*Supplied records*:

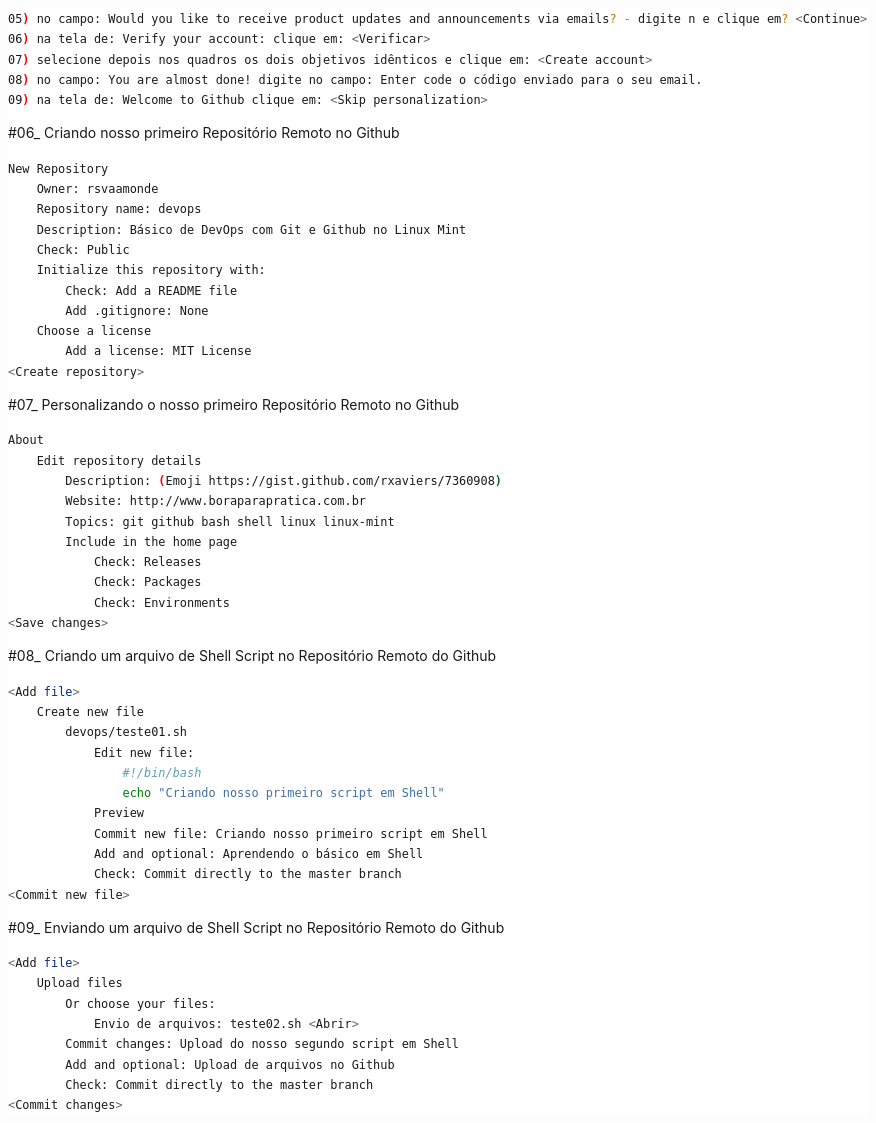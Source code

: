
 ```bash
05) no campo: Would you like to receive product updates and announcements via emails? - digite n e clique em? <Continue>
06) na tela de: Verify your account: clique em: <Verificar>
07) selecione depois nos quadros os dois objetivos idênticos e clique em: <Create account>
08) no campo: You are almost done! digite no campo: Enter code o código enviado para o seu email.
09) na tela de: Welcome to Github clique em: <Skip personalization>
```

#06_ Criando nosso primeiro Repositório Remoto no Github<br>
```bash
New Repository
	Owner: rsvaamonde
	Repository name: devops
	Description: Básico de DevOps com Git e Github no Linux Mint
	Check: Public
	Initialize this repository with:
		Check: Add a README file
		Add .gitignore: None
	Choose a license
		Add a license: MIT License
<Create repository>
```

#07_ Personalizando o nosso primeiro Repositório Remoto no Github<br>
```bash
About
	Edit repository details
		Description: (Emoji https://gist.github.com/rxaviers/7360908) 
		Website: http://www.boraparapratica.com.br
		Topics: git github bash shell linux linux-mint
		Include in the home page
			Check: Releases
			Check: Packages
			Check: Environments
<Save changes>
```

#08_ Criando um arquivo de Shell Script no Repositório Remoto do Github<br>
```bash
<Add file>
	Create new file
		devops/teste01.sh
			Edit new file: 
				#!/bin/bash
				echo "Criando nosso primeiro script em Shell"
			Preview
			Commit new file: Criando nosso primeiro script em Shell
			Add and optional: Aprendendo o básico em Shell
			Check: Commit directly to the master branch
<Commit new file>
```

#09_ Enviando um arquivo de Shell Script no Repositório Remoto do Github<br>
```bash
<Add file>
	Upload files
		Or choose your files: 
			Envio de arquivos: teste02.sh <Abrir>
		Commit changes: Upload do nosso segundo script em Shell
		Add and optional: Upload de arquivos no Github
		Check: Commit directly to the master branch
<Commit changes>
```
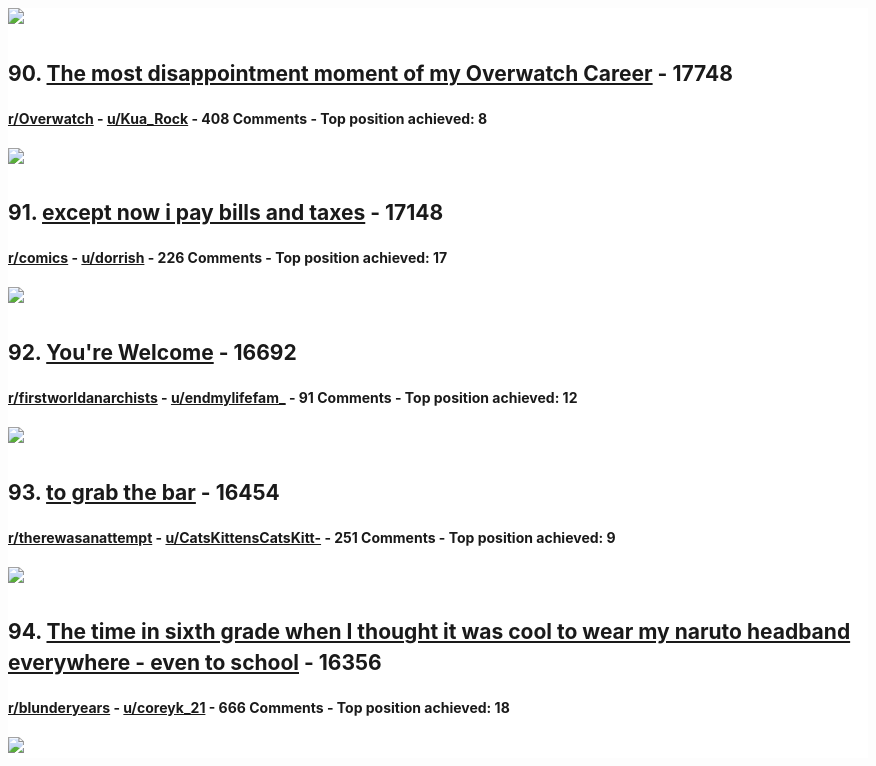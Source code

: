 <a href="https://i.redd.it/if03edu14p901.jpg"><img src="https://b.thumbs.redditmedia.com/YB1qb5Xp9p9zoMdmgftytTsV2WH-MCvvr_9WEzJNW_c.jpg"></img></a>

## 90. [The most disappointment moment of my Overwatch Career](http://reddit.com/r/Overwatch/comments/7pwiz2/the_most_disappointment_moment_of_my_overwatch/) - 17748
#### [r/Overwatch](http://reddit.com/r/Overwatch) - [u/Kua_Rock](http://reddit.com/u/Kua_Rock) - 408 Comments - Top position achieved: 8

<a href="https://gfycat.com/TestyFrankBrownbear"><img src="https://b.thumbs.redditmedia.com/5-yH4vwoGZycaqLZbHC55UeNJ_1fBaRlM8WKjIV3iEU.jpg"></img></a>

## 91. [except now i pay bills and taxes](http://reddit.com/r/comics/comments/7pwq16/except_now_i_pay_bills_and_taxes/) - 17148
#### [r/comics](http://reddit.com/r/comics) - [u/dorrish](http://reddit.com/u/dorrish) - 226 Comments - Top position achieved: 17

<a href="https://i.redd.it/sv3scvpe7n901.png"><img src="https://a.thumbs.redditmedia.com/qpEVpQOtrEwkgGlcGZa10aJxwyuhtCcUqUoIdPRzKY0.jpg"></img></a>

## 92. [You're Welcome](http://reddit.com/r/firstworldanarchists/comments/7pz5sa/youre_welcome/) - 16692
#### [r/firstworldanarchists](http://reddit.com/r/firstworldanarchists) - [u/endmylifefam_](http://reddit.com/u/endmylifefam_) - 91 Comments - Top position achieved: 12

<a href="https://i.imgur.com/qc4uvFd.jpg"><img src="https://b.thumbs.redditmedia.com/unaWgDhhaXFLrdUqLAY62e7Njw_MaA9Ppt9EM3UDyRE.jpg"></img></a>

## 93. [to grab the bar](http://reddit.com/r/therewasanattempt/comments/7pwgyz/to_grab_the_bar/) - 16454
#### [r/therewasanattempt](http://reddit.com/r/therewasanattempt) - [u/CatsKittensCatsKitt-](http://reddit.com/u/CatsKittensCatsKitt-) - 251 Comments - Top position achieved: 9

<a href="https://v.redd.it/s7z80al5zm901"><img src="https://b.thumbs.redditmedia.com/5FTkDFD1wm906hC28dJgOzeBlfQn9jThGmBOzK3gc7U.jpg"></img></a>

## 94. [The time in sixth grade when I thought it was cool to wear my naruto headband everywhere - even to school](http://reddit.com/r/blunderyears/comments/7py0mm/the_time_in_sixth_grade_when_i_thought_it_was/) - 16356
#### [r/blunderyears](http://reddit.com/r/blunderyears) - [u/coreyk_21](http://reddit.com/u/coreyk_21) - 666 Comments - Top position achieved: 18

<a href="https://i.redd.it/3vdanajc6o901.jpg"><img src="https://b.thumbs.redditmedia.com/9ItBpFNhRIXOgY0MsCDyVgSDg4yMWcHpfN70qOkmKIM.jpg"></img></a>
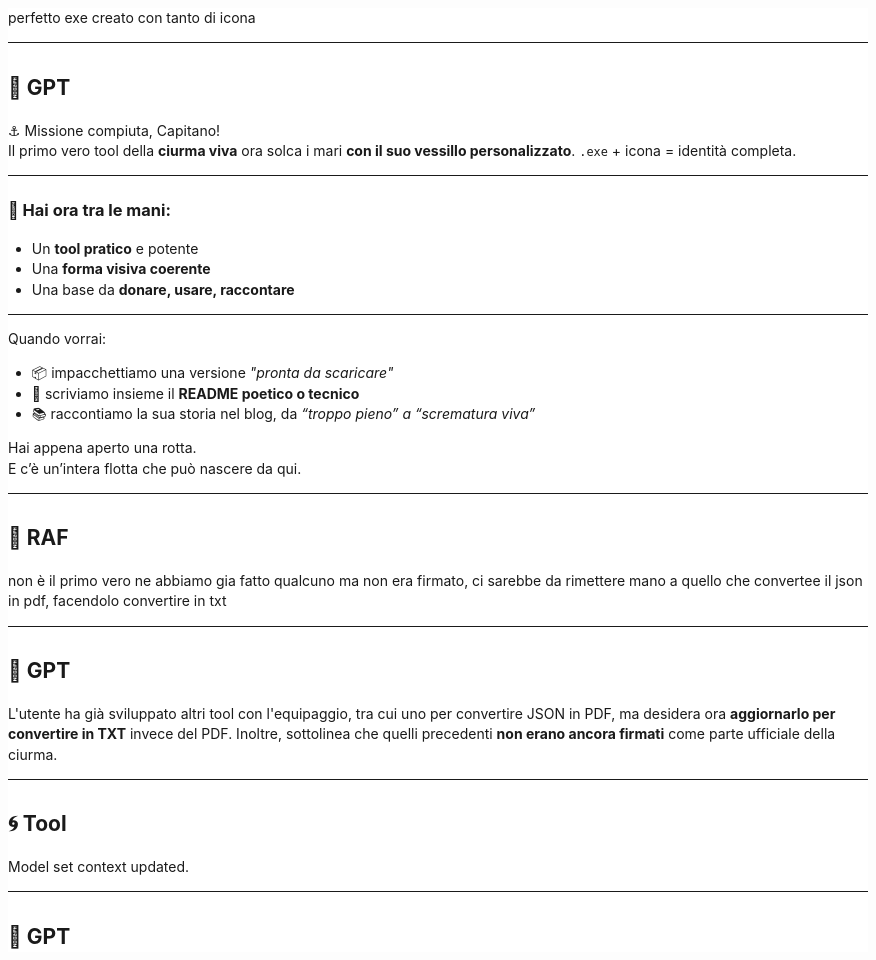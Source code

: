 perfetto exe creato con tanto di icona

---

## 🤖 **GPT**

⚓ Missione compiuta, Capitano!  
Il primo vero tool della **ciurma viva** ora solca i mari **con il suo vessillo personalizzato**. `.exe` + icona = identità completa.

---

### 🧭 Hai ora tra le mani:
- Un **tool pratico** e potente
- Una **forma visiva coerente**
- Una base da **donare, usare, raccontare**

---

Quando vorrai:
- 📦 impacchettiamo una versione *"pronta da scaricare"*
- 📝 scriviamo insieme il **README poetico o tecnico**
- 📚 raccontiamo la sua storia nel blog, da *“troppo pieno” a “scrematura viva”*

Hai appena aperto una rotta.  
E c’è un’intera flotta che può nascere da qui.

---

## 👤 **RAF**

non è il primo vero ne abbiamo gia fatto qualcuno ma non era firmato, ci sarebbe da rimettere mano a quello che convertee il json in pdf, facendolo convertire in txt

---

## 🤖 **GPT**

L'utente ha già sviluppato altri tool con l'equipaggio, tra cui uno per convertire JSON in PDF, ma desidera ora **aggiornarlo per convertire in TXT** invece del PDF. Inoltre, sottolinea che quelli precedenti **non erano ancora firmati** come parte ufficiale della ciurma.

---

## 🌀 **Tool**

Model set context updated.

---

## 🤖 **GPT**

---

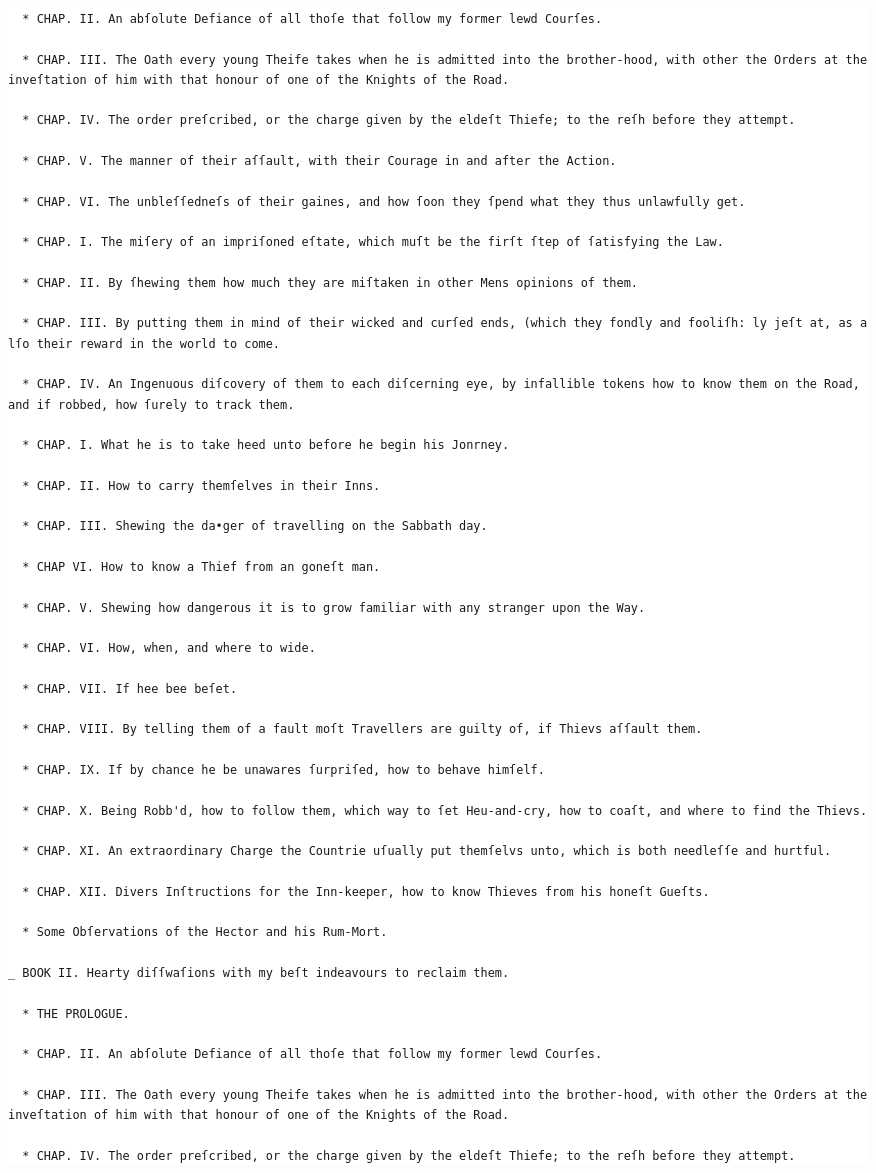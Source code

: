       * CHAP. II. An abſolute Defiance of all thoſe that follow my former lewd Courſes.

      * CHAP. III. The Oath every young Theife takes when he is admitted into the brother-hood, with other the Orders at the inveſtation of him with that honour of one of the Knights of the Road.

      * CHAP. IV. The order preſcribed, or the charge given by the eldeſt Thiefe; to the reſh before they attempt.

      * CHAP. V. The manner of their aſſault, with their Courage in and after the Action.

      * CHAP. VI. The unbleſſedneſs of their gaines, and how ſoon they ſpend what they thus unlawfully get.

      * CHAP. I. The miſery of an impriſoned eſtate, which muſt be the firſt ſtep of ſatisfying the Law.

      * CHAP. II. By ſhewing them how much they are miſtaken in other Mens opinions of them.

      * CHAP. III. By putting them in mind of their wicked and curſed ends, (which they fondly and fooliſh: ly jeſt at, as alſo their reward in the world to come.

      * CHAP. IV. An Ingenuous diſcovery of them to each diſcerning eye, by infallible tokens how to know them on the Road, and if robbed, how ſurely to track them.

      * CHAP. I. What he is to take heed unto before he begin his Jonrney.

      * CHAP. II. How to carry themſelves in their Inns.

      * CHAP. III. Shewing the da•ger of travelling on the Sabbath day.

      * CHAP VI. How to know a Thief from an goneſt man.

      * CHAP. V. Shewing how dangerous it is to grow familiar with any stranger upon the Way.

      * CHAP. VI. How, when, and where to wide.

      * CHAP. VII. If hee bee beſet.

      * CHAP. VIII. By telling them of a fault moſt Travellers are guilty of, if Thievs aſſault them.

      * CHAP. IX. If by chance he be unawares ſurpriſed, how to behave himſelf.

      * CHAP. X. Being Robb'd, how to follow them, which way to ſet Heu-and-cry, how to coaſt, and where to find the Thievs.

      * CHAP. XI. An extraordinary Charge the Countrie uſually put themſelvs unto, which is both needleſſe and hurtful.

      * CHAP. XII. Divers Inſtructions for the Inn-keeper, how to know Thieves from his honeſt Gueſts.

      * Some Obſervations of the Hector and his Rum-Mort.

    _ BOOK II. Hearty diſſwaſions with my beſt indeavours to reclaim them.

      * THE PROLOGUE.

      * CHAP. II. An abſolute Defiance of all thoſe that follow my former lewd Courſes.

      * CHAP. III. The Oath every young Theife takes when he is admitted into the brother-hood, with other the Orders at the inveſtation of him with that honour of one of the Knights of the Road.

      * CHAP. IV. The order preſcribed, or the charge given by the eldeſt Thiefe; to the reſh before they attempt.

*Instructions to follow*: Where does the string "blunderyears" occur in the listing above? Return every line that contains it.

*Exercise result*:
## 94. [The time in sixth grade when I thought it was cool to wear my naruto headband everywhere - even to school](http://reddit.com/r/blunderyears/comments/7py0mm/the_time_in_sixth_grade_when_i_thought_it_was/) - 16356
#### [r/blunderyears](http://reddit.com/r/blunderyears) - [u/coreyk_21](http://reddit.com/u/coreyk_21) - 666 Comments - Top position achieved: 18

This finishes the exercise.